Two trends in particular have stood out among them. Firstly, the importance of building and maintaining a community of fans; and secondly, the importance of brand ethics.
Retail communities: fans who will fight for your survival
The power of creating retail communities had already been proven before Covid-19.
Billion-dollar brands have been built solely around this concept in recent years. Peloton, who ultimately only sells exercise bikes, sells thee idea of community to its customers. Customers might think they’re buying a product, but really they’re buying a ticket to the world’s biggest and trendiest fitness club.
Meanwhile Glossier has raised its value beyond a billion dollars largely through its social media community. Seeing a Glossier pop-up or viewing its Instagram feed, it would be hard to argue that any traditional retailing is happening. This is a community of brand-obsessed fans, sharing and engaging. Buying make-up is almost a by-product.
Now, throughout the world, we’re likely to see brands that built communities coping better than brands that are simply transactional. Huge retailers with great e-commerce platforms and a big high street presence are suffering in part because the relationship they had with customers was fickle and functional. Did their customers really love them? Or were they just the easiest or cheapest to buy from?
Meanwhile, brands with communities can appeal to their fans for help. After all, fans will fight for your survival. Customers can simply find someone else.
Of course, this isn’t a black and white issue. Some large discount retailers will prosper in a post-Covid world in which customers have less disposable income. But retailers with real communities of fans will be better protected than anyone.
Ethical brands: coronavirus illustrates the value of doing the right thing
A phrase that’s been regularly used throughout this crisis is that ‘customers will remember the brands who did the right thing’. And that phrase alludes to a trend that’s been well-established for a while.
As buyers, we now care far more about the ethics of retailers.

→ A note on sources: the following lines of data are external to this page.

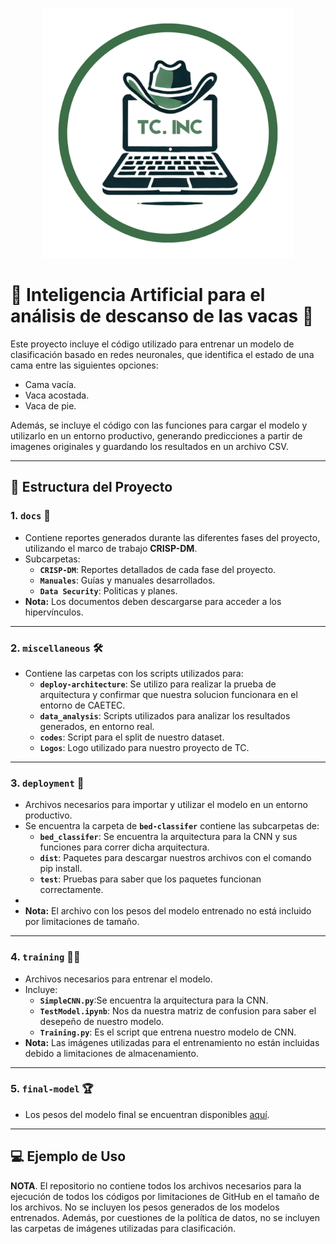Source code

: <p align="center">
  <img src="https://github.com/Mirabay/Vakas/blob/readme/miscellaneous/logo_TC/logo_TC.png" alt="Descripción de la imagen" width="400" height="400">
</p>


 # 🐄 Inteligencia Artificial para el análisis de descanso de las vacas 🐄
 
Este proyecto incluye el código utilizado para entrenar un modelo de clasificación basado en redes neuronales, que identifica el estado de una cama entre las siguientes opciones:

- Cama vacía.
- Vaca acostada.
- Vaca de pie.

Además, se incluye el código con las funciones para cargar el modelo y utilizarlo en un entorno productivo, generando predicciones a partir de imagenes originales y guardando los resultados en un archivo CSV.

---

## 📁 Estructura del Proyecto

### 1. **`docs`** 📂
- Contiene reportes generados durante las diferentes fases del proyecto, utilizando el marco de trabajo **CRISP-DM**.
- Subcarpetas:
  - **`CRISP-DM`**: Reportes detallados de cada fase del proyecto.
  - **`Manuales`**: Guías y manuales desarrollados.
  - **`Data Security`**: Politicas y planes.
- **Nota:** Los documentos deben descargarse para acceder a los hipervínculos.

---

### 2. **`miscellaneous`** 🛠️
- Contiene las carpetas con los scripts utilizados para:
  - **`deploy-architecture`**: Se utilizo para realizar la prueba de arquitectura y confirmar que nuestra solucion funcionara en el entorno de CAETEC.
  - **`data_analysis`**: Scripts utilizados para analizar los resultados generados, en entorno real.
  - **`codes`**: Script para el split de nuestro dataset.
  - **`Logos`**: Logo utilizado para nuestro proyecto de TC.

---

### 3. **`deployment`** 🚀
- Archivos necesarios para importar y utilizar el modelo en un entorno productivo.
- Se encuentra la carpeta de  **`bed-classifer`** contiene las subcarpetas de:
  -  **`bed_classifer`**: Se encuentra la arquitectura para la CNN y sus funciones para correr dicha arquitectura.
  -  **`dist`**: Paquetes para descargar nuestros archivos con el comando pip install.
  -  **`test`**: Pruebas para saber que los paquetes funcionan correctamente.
- 
- **Nota:** El archivo con los pesos del modelo entrenado no está incluido por limitaciones de tamaño.

---

 ### 4. **`training`** 🏋️‍♂️
- Archivos necesarios para entrenar el modelo.
- Incluye:
  - **`SimpleCNN.py`**:Se encuentra la arquitectura para la CNN.
  - **`TestModel.ipynb`**: Nos da  nuestra matriz de confusion para saber el desepeño de nuestro modelo.
  - **`Training.py`**: Es el script que entrena nuestro modelo de CNN.
- **Nota:** Las imágenes utilizadas para el entrenamiento no están incluidas debido a limitaciones de almacenamiento.

---

### 5. **`final-model`** 🏆
- Los pesos del modelo final se encuentran disponibles [aquí](https://tecmx-my.sharepoint.com/:u:/g/personal/a01611795_tec_mx/EdDaQ_XB4lRGk-b0rv1RWt0B-aXwl_ZeWCH9kmFimmUGGQ?e=vGV9GC).

---


## 💻 Ejemplo de Uso


**NOTA**. El repositorio no contiene todos los archivos necesarios para la ejecución de todos los códigos por limitaciones de GitHub en el tamaño de los archivos. No se incluyen los pesos generados de los modelos entrenados. Además, por cuestiones de la política de datos, no se incluyen las carpetas de imágenes utilizadas para clasificación.
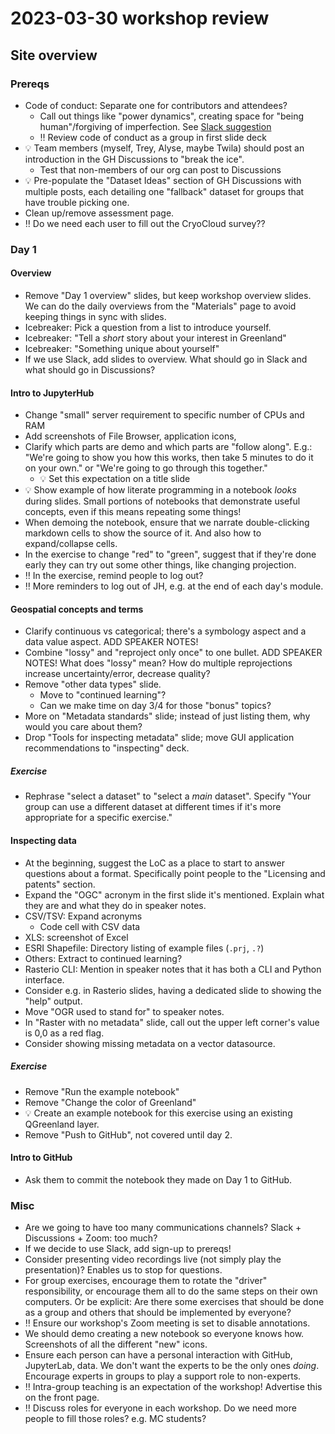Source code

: # 2023-03-30 workshop review

## Site overview

### Prereqs

* Code of conduct: Separate one for contributors and attendees?
  * Call out things like "power dynamics", creating space for "being human"/forgiving of
    imperfection. See [Slack
    suggestion](https://nsidc.slack.com/archives/CRB96FG68/p1680214782923999)
  * ‼️ Review code of conduct as a group in first slide deck
* 💡 Team members (myself, Trey, Alyse, maybe Twila) should post an introduction in the
  GH Discussions to "break the ice".
    * Test that non-members of our org can post to Discussions
* 💡 Pre-populate the "Dataset Ideas" section of GH Discussions with multiple posts,
  each detailing one "fallback" dataset for groups that have trouble picking one.
* Clean up/remove assessment page. 
* ‼️ Do we need each user to fill out the CryoCloud survey??


### Day 1

#### Overview

* Remove "Day 1 overview" slides, but keep workshop overview slides. We can do the daily
  overviews from the "Materials" page to avoid keeping things in sync with slides.
* Icebreaker: Pick a question from a list to introduce yourself.
* Icebreaker: "Tell a _short_ story about your interest in Greenland"
* Icebreaker: "Something unique about yourself"
* If we use Slack, add slides to overview. What should go in Slack and what should go in
  Discussions?


#### Intro to JupyterHub

* Change "small" server requirement to specific number of CPUs and RAM
* Add screenshots of File Browser, application icons, 
* Clarify which parts are demo and which parts are "follow along". E.g.: "We're going to
  show you how this works, then take 5 minutes to do it on your own." or "We're going
  to go through this together."
  * 💡 Set this expectation on a title slide
* 💡 Show example of how literate programming in a notebook _looks_ during slides. Small
  portions of notebooks that demonstrate useful concepts, even if this means repeating
  some things!
* When demoing the notebook, ensure that we narrate double-clicking markdown cells to
  show the source of it. And also how to expand/collapse cells.
* In the exercise to change "red" to "green", suggest that if they're done early they
  can try out some other things, like changing projection.
* ‼️ In the exercise, remind people to log out?
* ‼️ More reminders to log out of JH, e.g. at the end of each day's module.


#### Geospatial concepts and terms

* Clarify continuous vs categorical; there's a symbology aspect and a data value aspect.
  ADD SPEAKER NOTES!
* Combine "lossy" and "reproject only once" to one bullet. ADD SPEAKER NOTES! What does
  "lossy" mean? How do multiple reprojections increase uncertainty/error, decrease
  quality?
* Remove "other data types" slide.
  * Move to "continued learning"?
  * Can we make time on day 3/4 for those "bonus" topics?
* More on "Metadata standards" slide; instead of just listing them, why would you care
  about them?
* Drop "Tools for inspecting metadata" slide; move GUI application recommendations to
  "inspecting" deck.


##### Exercise

* Rephrase "select a dataset" to "select a _main_ dataset". Specify "Your group can use
  a different dataset at different times if it's more appropriate for a specific
  exercise."


#### Inspecting data

* At the beginning, suggest the LoC as a place to start to answer questions about a
  format. Specifically point people to the "Licensing and patents" section.
* Expand the "OGC" acronym in the first slide it's mentioned. Explain what they are and
  what they do in speaker notes.
* CSV/TSV: Expand acronyms
  * Code cell with CSV data
* XLS: screenshot of Excel
* ESRI Shapefile: Directory listing of example files (`.prj`, `.?`)
* Others: Extract to continued learning?
* Rasterio CLI: Mention in speaker notes that it has both a CLI and Python interface.
* Consider e.g. in Rasterio slides, having a dedicated slide to showing the "help"
  output.
* Move "OGR used to stand for" to speaker notes.
* In "Raster with no metadata" slide, call out the upper left corner's value is 0,0 as a
  red flag.
* Consider showing missing metadata on a vector datasource.


##### Exercise

* Remove "Run the example notebook"
* Remove "Change the color of Greenland"
* 💡 Create an example notebook for this exercise using an existing QGreenland layer.
* Remove "Push to GitHub", not covered until day 2.


#### Intro to GitHub

* Ask them to commit the notebook they made on Day 1 to GitHub.


### Misc

* Are we going to have too many communications channels? Slack + Discussions + Zoom: too
  much?
* If we decide to use Slack, add sign-up to prereqs!
* Consider presenting video recordings live (not simply play the presentation)? Enables
  us to stop for questions.
* For group exercises, encourage them to rotate the "driver" responsibility, or
  encourage them all to do the same steps on their own computers. Or be explicit: Are
  there some exercises that should be done as a group and others that should be
  implemented by everyone?
* ‼️  Ensure our workshop's Zoom meeting is set to disable annotations.
* We should demo creating a new notebook so everyone knows how. Screenshots of all the
  different "new" icons.
* Ensure each person can have a personal interaction with GitHub, JupyterLab, data. We
  don't want the experts to be the only ones _doing_. Encourage experts in groups to
  play a support role to non-experts.
* ‼️ Intra-group teaching is an expectation of the workshop! Advertise this on the front
  page.
* ‼️ Discuss roles for everyone in each workshop. Do we need more people to fill those
  roles? e.g. MC students?
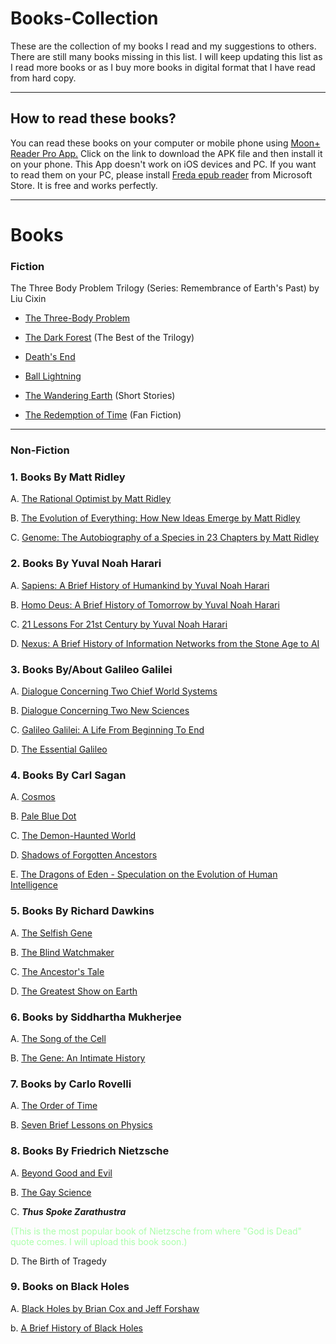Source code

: # Books-Collection

These are the collection of my books I read and my suggestions to others. There are still many books missing in this list. I will keep updating this list as I read more books or as I buy more books in digital format that I have read from hard copy.

---

## How to read these books?

You can read these books on your computer or mobile phone using [Moon+ Reader Pro App.](./Moon+%20Reader%20Pro%20v8.6%20build%20806004.apk) Click on the link to download the APK file and then install it on your phone. This App doesn't work on iOS devices and PC. If you want to read them on your PC, please install [Freda epub reader](https://apps.microsoft.com/detail/9wzdncrfj43b?hl=en-US&gl=US) from Microsoft Store. It is free and works perfectly.

---

# Books

### Fiction

The Three Body Problem Trilogy (Series: Remembrance of Earth's Past) by Liu Cixin

- [The Three-Body Problem](./The%20Three-Body%20Problem%20by%20Liu%20Cixin.epub)
- [The Dark Forest](./The%20Dark%20Forest%20by%20Cixin%20Liu.epub)   (The Best of the Trilogy)
- [Death's End](./Liu,%20Cixin%20-%20Death's%20End%20(The%20Three-Body%20Problem).mobi)

- [Ball Lightning](./Ball%20Lightning%20by%20Liu%20Cixin.epub)
- [The Wandering Earth](./The%20Wandering%20Earth%20by%20Liu%20Cixin.epub)  (Short Stories)

- [The Redemption of Time](./The%20Redemption%20of%20Time.epub)  (Fan Fiction)

---

### Non-Fiction

<div>

### 1. Books By Matt Ridley

A. [The Rational Optimist by Matt Ridley](./Matt%20Ridley%20-%20The%20Rational%20Optimist.epub)

B. [The Evolution of Everything: How New Ideas Emerge by Matt Ridley](./Matt%20Ridley%20-%20The%20Evolution%20of%20Everything%20How%20New%20Ideas%20Emerge.epub)

C. [Genome: The Autobiography of a Species in 23 Chapters by Matt Ridley](./Genome%20The%20Autobiography%20of%20a%20Species%20in%2023%20Chapters%20Matt%20Ridley.epub)

</div>

<div>

### 2. Books By Yuval Noah Harari

A. [Sapiens: A Brief History of Humankind by Yuval Noah Harari](./Sapiens%20A%20Brief%20History%20of%20Humankind%20by%20Yuval%20Noah%20Harari.mobi)

B. [Homo Deus: A Brief History of Tomorrow by Yuval Noah Harari](./Homo%20Deus%20%20A%20Brief%20History%20of%20Tomorrow%20by%20Yuval%20Noah%20Harari.mobi)

C. [21 Lessons For 21st Century by Yuval Noah Harari](./21%20Lessons%20for%20the%2021st%20Century%20by%20Yuval%20Noah%20Harari.mobi)

D. [Nexus: A Brief History of Information Networks from the Stone Age to AI](./Nexus%20by%20Yuval%20Noah%20Harari.epub)

</div>

<div>

### 3. Books By/About Galileo Galilei

A. [Dialogue Concerning Two Chief World Systems](./Dialogue%20Concerning%20Two%20Chief%20World%20Systems%20-%20Galileo%20Galilei.pdf)

B. [Dialogue Concerning Two New Sciences](./Dialogues%20Concerning%20Two%20New%20Sciences.pdf)

C. [Galileo Galilei: A Life From Beginning To End](./Galileo%20Galilei%20A%20Life%20From%20Beginning%20to%20End.mobi)

D. [The Essential Galileo](./The%20Essential%20Galileo%20by%20Maurice%20A.%20Finocchiaro.epub)

</div>

<div>

### 4. Books By Carl Sagan

A. [Cosmos](./Cosmos%20by%20Carl%20Sagan.epub)

B. [Pale Blue Dot](./Pale%20Blue%20Dot%20by%20Carl%20Sagan.epub)

C. [The Demon-Haunted World](./The%20Demon-Haunted%20World%20Science%20as%20a%20Candle%20in%20the%20Dark%20by%20Carl%20Sagan.epub)

D. [Shadows of Forgotten Ancestors](./Shadows%20of%20Forgotten%20Ancestors%20by%20Carl%20Sagan%20and%20Ann%20Druyan.epub)

E. [The Dragons of Eden - Speculation on the Evolution of Human Intelligence](./The%20Dragons%20of%20Eden%20-%20Speculations%20on%20the%20Evolution%20of%20Human%20Intelligence%20Carl%20Sagan.epub)

</div>

<div>

### 5. Books By Richard Dawkins

A. [The Selfish Gene](./The%20Selfish%20Gene%20by%20Richard%20Dawkins.epub)

B. [The Blind Watchmaker](./The%20Blind%20Watchmaker%20by%20Richard%20Dawkins.epub)

C. [The Ancestor's Tale](./The%20Ancestor's%20Tale%20by%20Richard%20Dawkins.mobi)

D. [The Greatest Show on Earth](./The%20Greatest%20Show%20on%20Earth%20by%20Richard%20Dawkins.mobi)

</div>

<div>

### 6. Books by Siddhartha Mukherjee

A. [The Song of the Cell](./Siddhartha%20Mukherjee%20-%20The%20Song%20of%20the%20Cell%20(2022).epub)

B. [The Gene: An Intimate History](./The%20Gene%20An%20Intimate%20History%20by%20Siddhartha%20Mukherjee.epub)

</div>

<div>

### 7. Books by Carlo Rovelli

A. [The Order of Time](./The%20Order%20of%20Time%20by%20Carlo%20Rovelli.epub)

B. [Seven Brief Lessons on Physics](./Seven%20Brief%20Lessons%20on%20Physics%20by%20Carlo%20Rovelli.epub)

</div>

<div>

### 8. Books By Friedrich Nietzsche

A. [Beyond Good and Evil](./Beyond%20Good%20and%20Evil%20Friedrich%20Nietzsche.pdf)

B. [The Gay Science](./The%20Gay%20Science%20Friedrich%20Nietzsche.pdf)

C. ***Thus Spoke Zarathustra***   <div style="font-size: 14px; color: #afa;">(This is the most popular book of Nietzsche from where "God is Dead" quote comes. I will upload this book soon.)</div>

D. The Birth of Tragedy

</div>

<div>

### 9. Books on Black Holes

A. [Black Holes by Brian Cox and Jeff Forshaw](./Black%20Holes%20-%20Brian%20Cox.pdf)

b. [A Brief History of Black Holes](./A%20Brief%20History%20of%20Black%20Holes%20Dr%20Becky%20Smethurst.epub)

</div>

In some cases, we care so much that ethics will affect our buying decisions.
According to Sprout Social, 66% of customers want brands to take a stand on big issues. And various surveys point out the fact that consumers are increasingly willing to spend more with brands who are provably ethical.
Ethics are suddenly front and centre of the retail world – and not, as before, just in relation to environmental sustainability. Customers are now watching to see how retailers treat their staff, and what they do to show their support during the pandemic.
When retailers with enormously wealthy owners have furloughed or laid off staff, the response has been damning. And it’s hard to believe that customers will forget that – especially with so many other retailers going above and beyond.
Initially, we saw huge retailers like LVMH grab headlines by mass-producing hand sanitiser to help with global shortages. We’ve since also seen every kind of business offering discounts, freebies and rewards to frontline key workers.
Meanwhile, many businesses have used their strengths to help people during the pandemic. Uber has started offering on-demand retail delivery – a service that helps e-commerce traders to keep up with demand, and customers to get or send goods faster. CAMP, an iconic toy store in New York, has started running online birthday parties for free, every day. And Net-a-Porter, a luxury online retailer with its own fleet of vehicles, halted its trading and dedicated its business to delivering essential supplies to the vulnerable.
There have also been countless, well-publicised stories of brands who are doing everything they can to support and protect their staff. These efforts can be a financial risk – but, as has been apparent for years, customers care about how retailers treat their staff. As the world slowly comes back to life in the near future, it’s likely to be a risk that pays off.
A rare opportunity to focus on loyalty
Smart retailers are using the pandemic to build loyalty.
This is partly through positive covid-related actions and ethics. But it’s also ben by improving customer understanding – something that is pivotal for driving better customer experiences. And that’s especially important online.
All around the world, retailers of all shapes and sizes are seeing unprecedented online visits and sales. This has been a lifeline for many, but a huge opportunity is being missed if retailers aren’t able to use this data to improve customer understanding. Every digital journey leaves a visible, meaningful breadcrumb trail – and it’s a huge error if that information isn’t being utilised.
This learning will ultimately lead to improved loyalty – and it’s something we’ve helped retailers to develop for many years. We call it loyalty-driven commerce, and there really has never been a better or more important time to focus on it.